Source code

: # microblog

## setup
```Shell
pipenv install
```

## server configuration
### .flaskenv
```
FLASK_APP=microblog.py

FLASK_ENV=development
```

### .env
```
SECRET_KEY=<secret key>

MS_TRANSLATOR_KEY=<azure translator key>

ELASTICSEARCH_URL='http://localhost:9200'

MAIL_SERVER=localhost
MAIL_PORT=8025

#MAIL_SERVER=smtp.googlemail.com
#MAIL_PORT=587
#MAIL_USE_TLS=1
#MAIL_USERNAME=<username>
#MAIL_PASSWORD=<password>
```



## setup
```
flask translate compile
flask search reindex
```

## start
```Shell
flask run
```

## [WHAT IS NEEDED]
All lines of the entries containing the string "localhost" must be shown in full.

## [ANSWER TO THIS TASK]
ELASTICSEARCH_URL='http://localhost:9200'
MAIL_SERVER=localhost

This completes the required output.